▶ [About this task] From the line containing "de problemas de" down to the line containing "e autorização na" in the records below, reproduce every line exactly, ends included, and omit all others.

Data entries

== Segment start ==

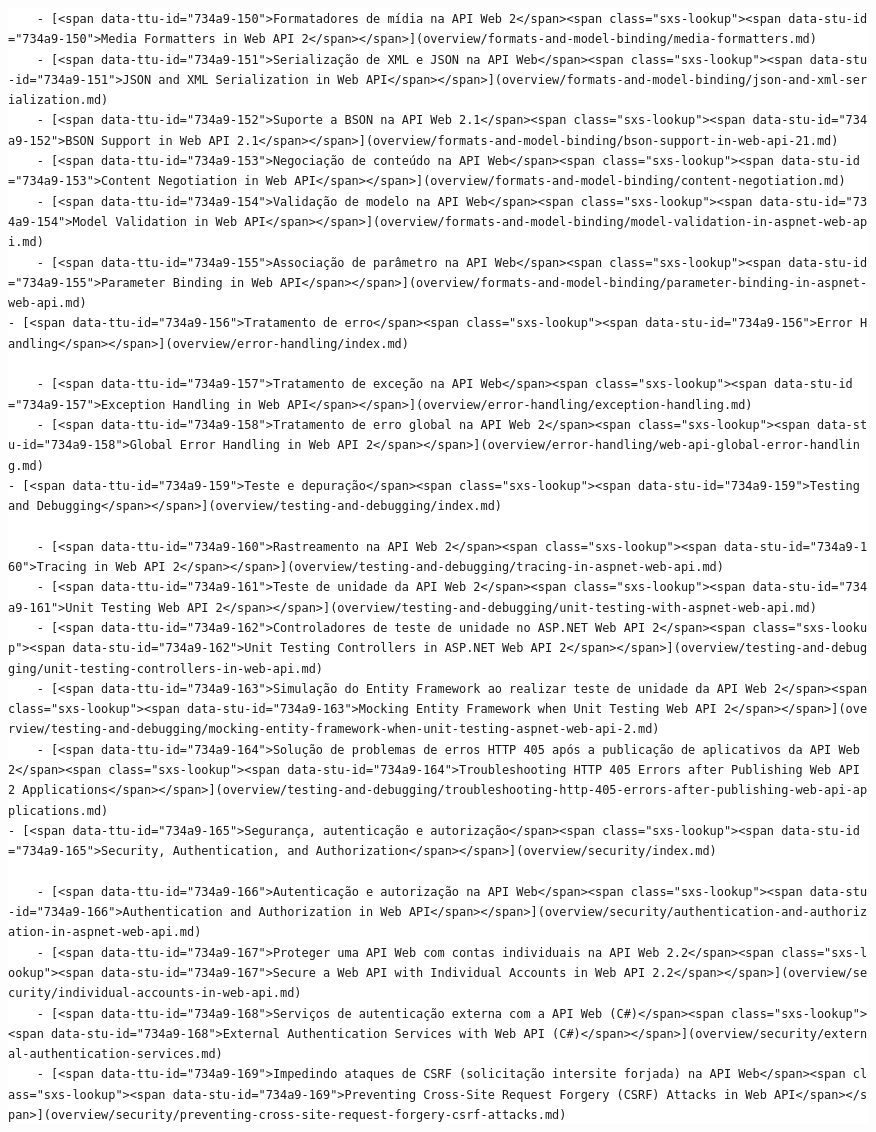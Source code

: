 
        - [<span data-ttu-id="734a9-150">Formatadores de mídia na API Web 2</span><span class="sxs-lookup"><span data-stu-id="734a9-150">Media Formatters in Web API 2</span></span>](overview/formats-and-model-binding/media-formatters.md)
        - [<span data-ttu-id="734a9-151">Serialização de XML e JSON na API Web</span><span class="sxs-lookup"><span data-stu-id="734a9-151">JSON and XML Serialization in Web API</span></span>](overview/formats-and-model-binding/json-and-xml-serialization.md)
        - [<span data-ttu-id="734a9-152">Suporte a BSON na API Web 2.1</span><span class="sxs-lookup"><span data-stu-id="734a9-152">BSON Support in Web API 2.1</span></span>](overview/formats-and-model-binding/bson-support-in-web-api-21.md)
        - [<span data-ttu-id="734a9-153">Negociação de conteúdo na API Web</span><span class="sxs-lookup"><span data-stu-id="734a9-153">Content Negotiation in Web API</span></span>](overview/formats-and-model-binding/content-negotiation.md)
        - [<span data-ttu-id="734a9-154">Validação de modelo na API Web</span><span class="sxs-lookup"><span data-stu-id="734a9-154">Model Validation in Web API</span></span>](overview/formats-and-model-binding/model-validation-in-aspnet-web-api.md)
        - [<span data-ttu-id="734a9-155">Associação de parâmetro na API Web</span><span class="sxs-lookup"><span data-stu-id="734a9-155">Parameter Binding in Web API</span></span>](overview/formats-and-model-binding/parameter-binding-in-aspnet-web-api.md)
    - [<span data-ttu-id="734a9-156">Tratamento de erro</span><span class="sxs-lookup"><span data-stu-id="734a9-156">Error Handling</span></span>](overview/error-handling/index.md)

        - [<span data-ttu-id="734a9-157">Tratamento de exceção na API Web</span><span class="sxs-lookup"><span data-stu-id="734a9-157">Exception Handling in Web API</span></span>](overview/error-handling/exception-handling.md)
        - [<span data-ttu-id="734a9-158">Tratamento de erro global na API Web 2</span><span class="sxs-lookup"><span data-stu-id="734a9-158">Global Error Handling in Web API 2</span></span>](overview/error-handling/web-api-global-error-handling.md)
    - [<span data-ttu-id="734a9-159">Teste e depuração</span><span class="sxs-lookup"><span data-stu-id="734a9-159">Testing and Debugging</span></span>](overview/testing-and-debugging/index.md)

        - [<span data-ttu-id="734a9-160">Rastreamento na API Web 2</span><span class="sxs-lookup"><span data-stu-id="734a9-160">Tracing in Web API 2</span></span>](overview/testing-and-debugging/tracing-in-aspnet-web-api.md)
        - [<span data-ttu-id="734a9-161">Teste de unidade da API Web 2</span><span class="sxs-lookup"><span data-stu-id="734a9-161">Unit Testing Web API 2</span></span>](overview/testing-and-debugging/unit-testing-with-aspnet-web-api.md)
        - [<span data-ttu-id="734a9-162">Controladores de teste de unidade no ASP.NET Web API 2</span><span class="sxs-lookup"><span data-stu-id="734a9-162">Unit Testing Controllers in ASP.NET Web API 2</span></span>](overview/testing-and-debugging/unit-testing-controllers-in-web-api.md)
        - [<span data-ttu-id="734a9-163">Simulação do Entity Framework ao realizar teste de unidade da API Web 2</span><span class="sxs-lookup"><span data-stu-id="734a9-163">Mocking Entity Framework when Unit Testing Web API 2</span></span>](overview/testing-and-debugging/mocking-entity-framework-when-unit-testing-aspnet-web-api-2.md)
        - [<span data-ttu-id="734a9-164">Solução de problemas de erros HTTP 405 após a publicação de aplicativos da API Web 2</span><span class="sxs-lookup"><span data-stu-id="734a9-164">Troubleshooting HTTP 405 Errors after Publishing Web API 2 Applications</span></span>](overview/testing-and-debugging/troubleshooting-http-405-errors-after-publishing-web-api-applications.md)
    - [<span data-ttu-id="734a9-165">Segurança, autenticação e autorização</span><span class="sxs-lookup"><span data-stu-id="734a9-165">Security, Authentication, and Authorization</span></span>](overview/security/index.md)

        - [<span data-ttu-id="734a9-166">Autenticação e autorização na API Web</span><span class="sxs-lookup"><span data-stu-id="734a9-166">Authentication and Authorization in Web API</span></span>](overview/security/authentication-and-authorization-in-aspnet-web-api.md)
        - [<span data-ttu-id="734a9-167">Proteger uma API Web com contas individuais na API Web 2.2</span><span class="sxs-lookup"><span data-stu-id="734a9-167">Secure a Web API with Individual Accounts in Web API 2.2</span></span>](overview/security/individual-accounts-in-web-api.md)
        - [<span data-ttu-id="734a9-168">Serviços de autenticação externa com a API Web (C#)</span><span class="sxs-lookup"><span data-stu-id="734a9-168">External Authentication Services with Web API (C#)</span></span>](overview/security/external-authentication-services.md)
        - [<span data-ttu-id="734a9-169">Impedindo ataques de CSRF (solicitação intersite forjada) na API Web</span><span class="sxs-lookup"><span data-stu-id="734a9-169">Preventing Cross-Site Request Forgery (CSRF) Attacks in Web API</span></span>](overview/security/preventing-cross-site-request-forgery-csrf-attacks.md)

== Segment end ==

▶ [Response to the task]
        - [<span data-ttu-id="734a9-164">Solução de problemas de erros HTTP 405 após a publicação de aplicativos da API Web 2</span><span class="sxs-lookup"><span data-stu-id="734a9-164">Troubleshooting HTTP 405 Errors after Publishing Web API 2 Applications</span></span>](overview/testing-and-debugging/troubleshooting-http-405-errors-after-publishing-web-api-applications.md)
    - [<span data-ttu-id="734a9-165">Segurança, autenticação e autorização</span><span class="sxs-lookup"><span data-stu-id="734a9-165">Security, Authentication, and Authorization</span></span>](overview/security/index.md)

        - [<span data-ttu-id="734a9-166">Autenticação e autorização na API Web</span><span class="sxs-lookup"><span data-stu-id="734a9-166">Authentication and Authorization in Web API</span></span>](overview/security/authentication-and-authorization-in-aspnet-web-api.md)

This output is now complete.